* _Your assignment_: Transcription task. Write out each entry verbatim and exclude any image.

(Saved entries)
== Segment start ==

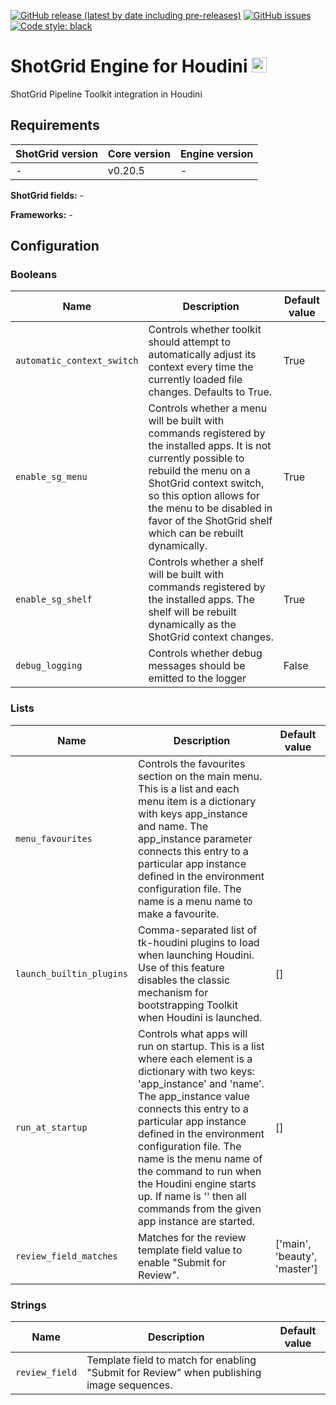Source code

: [![GitHub release (latest by date including pre-releases)](https://img.shields.io/github/v/release/nfa-vfxim/tk-houdini?include_prereleases)](https://github.com/nfa-vfxim/tk-houdini) 
[![GitHub issues](https://img.shields.io/github/issues/nfa-vfxim/tk-houdini)](https://github.com/nfa-vfxim/tk-houdini/issues) 
[![Code style: black](https://img.shields.io/badge/code%20style-black-000000.svg)](https://github.com/psf/black)


# ShotGrid Engine for Houdini <img src="icon_256.png" alt="Icon" height="24"/>

ShotGrid Pipeline Toolkit integration in Houdini

## Requirements

| ShotGrid version | Core version | Engine version |
|------------------|--------------|----------------|
| -                | v0.20.5      | -              |

**ShotGrid fields:** -

**Frameworks:** -

## Configuration

### Booleans

| Name                       | Description                                                                                                                                                                                                                                                                             | Default value |
|----------------------------|-----------------------------------------------------------------------------------------------------------------------------------------------------------------------------------------------------------------------------------------------------------------------------------------|---------------|
| `automatic_context_switch` | Controls whether toolkit should attempt to automatically adjust its context every time the currently loaded file changes. Defaults to True.                                                                                                                                             | True          |
| `enable_sg_menu`           | Controls whether a menu will be built with commands registered by the installed apps. It is not currently possible to rebuild the menu on a ShotGrid context switch, so this option allows for the menu to be disabled in favor of the ShotGrid shelf which can be rebuilt dynamically. | True          |
| `enable_sg_shelf`          | Controls whether a shelf will be built with commands registered by the installed apps. The shelf will be rebuilt dynamically as the ShotGrid context changes.                                                                                                                           | True          |
| `debug_logging`            | Controls whether debug messages should be emitted to the logger                                                                                                                                                                                                                         | False         |


### Lists

| Name                     | Description                                                                                                                                                                                                                                                                                                                                                                                                               | Default value                |
|--------------------------|---------------------------------------------------------------------------------------------------------------------------------------------------------------------------------------------------------------------------------------------------------------------------------------------------------------------------------------------------------------------------------------------------------------------------|------------------------------|
| `menu_favourites`        | Controls the favourites section on the main menu. This is a list and each menu item is a dictionary with keys app_instance and name. The app_instance parameter connects this entry to a particular app instance defined in the environment configuration file. The name is a menu name to make a favourite.                                                                                                              |                              |
| `launch_builtin_plugins` | Comma-separated list of tk-houdini plugins to load when launching Houdini. Use of this feature disables the classic mechanism for bootstrapping Toolkit when Houdini is launched.                                                                                                                                                                                                                                         | []                           |
| `run_at_startup`         | Controls what apps will run on startup.  This is a list where each element is a dictionary with two keys: 'app_instance' and 'name'.  The app_instance value connects this entry to a particular app instance defined in the environment configuration file.  The name is the menu name of the command to run when the Houdini engine starts up. If name is '' then all commands from the given app instance are started. | []                           |
| `review_field_matches`   | Matches for the review template field value to enable "Submit for Review".                                                                                                                                                                                                                                                                                                                                                | ['main', 'beauty', 'master'] |


### Strings

| Name           | Description                                                                               | Default value |
|----------------|-------------------------------------------------------------------------------------------|---------------|
| `review_field` | Template field to match for enabling "Submit for Review" when publishing image sequences. |               |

== Segment end ==

* _Written answer_:
Source code

: [![GitHub release (latest by date including pre-releases)](https://img.shields.io/github/v/release/nfa-vfxim/tk-houdini?include_prereleases)](https://github.com/nfa-vfxim/tk-houdini) 
[![GitHub issues](https://img.shields.io/github/issues/nfa-vfxim/tk-houdini)](https://github.com/nfa-vfxim/tk-houdini/issues) 
[![Code style: black](https://img.shields.io/badge/code%20style-black-000000.svg)](https://github.com/psf/black)


# ShotGrid Engine for Houdini <img src="icon_256.png" alt="Icon" height="24"/>

ShotGrid Pipeline Toolkit integration in Houdini

## Requirements

| ShotGrid version | Core version | Engine version |
|------------------|--------------|----------------|
| -                | v0.20.5      | -              |

**ShotGrid fields:** -

**Frameworks:** -

## Configuration

### Booleans

| Name                       | Description                                                                                                                                                                                                                                                                             | Default value |
|----------------------------|-----------------------------------------------------------------------------------------------------------------------------------------------------------------------------------------------------------------------------------------------------------------------------------------|---------------|
| `automatic_context_switch` | Controls whether toolkit should attempt to automatically adjust its context every time the currently loaded file changes. Defaults to True.                                                                                                                                             | True          |
| `enable_sg_menu`           | Controls whether a menu will be built with commands registered by the installed apps. It is not currently possible to rebuild the menu on a ShotGrid context switch, so this option allows for the menu to be disabled in favor of the ShotGrid shelf which can be rebuilt dynamically. | True          |
| `enable_sg_shelf`          | Controls whether a shelf will be built with commands registered by the installed apps. The shelf will be rebuilt dynamically as the ShotGrid context changes.                                                                                                                           | True          |
| `debug_logging`            | Controls whether debug messages should be emitted to the logger                                                                                                                                                                                                                         | False         |


### Lists

| Name                     | Description                                                                                                                                                                                                                                                                                                                                                                                                               | Default value                |
|--------------------------|---------------------------------------------------------------------------------------------------------------------------------------------------------------------------------------------------------------------------------------------------------------------------------------------------------------------------------------------------------------------------------------------------------------------------|------------------------------|
| `menu_favourites`        | Controls the favourites section on the main menu. This is a list and each menu item is a dictionary with keys app_instance and name. The app_instance parameter connects this entry to a particular app instance defined in the environment configuration file. The name is a menu name to make a favourite.                                                                                                              |                              |
| `launch_builtin_plugins` | Comma-separated list of tk-houdini plugins to load when launching Houdini. Use of this feature disables the classic mechanism for bootstrapping Toolkit when Houdini is launched.                                                                                                                                                                                                                                         | []                           |
| `run_at_startup`         | Controls what apps will run on startup.  This is a list where each element is a dictionary with two keys: 'app_instance' and 'name'.  The app_instance value connects this entry to a particular app instance defined in the environment configuration file.  The name is the menu name of the command to run when the Houdini engine starts up. If name is '' then all commands from the given app instance are started. | []                           |
| `review_field_matches`   | Matches for the review template field value to enable "Submit for Review".                                                                                                                                                                                                                                                                                                                                                | ['main', 'beauty', 'master'] |


### Strings

| Name           | Description                                                                               | Default value |
|----------------|-------------------------------------------------------------------------------------------|---------------|
| `review_field` | Template field to match for enabling "Submit for Review" when publishing image sequences. |               |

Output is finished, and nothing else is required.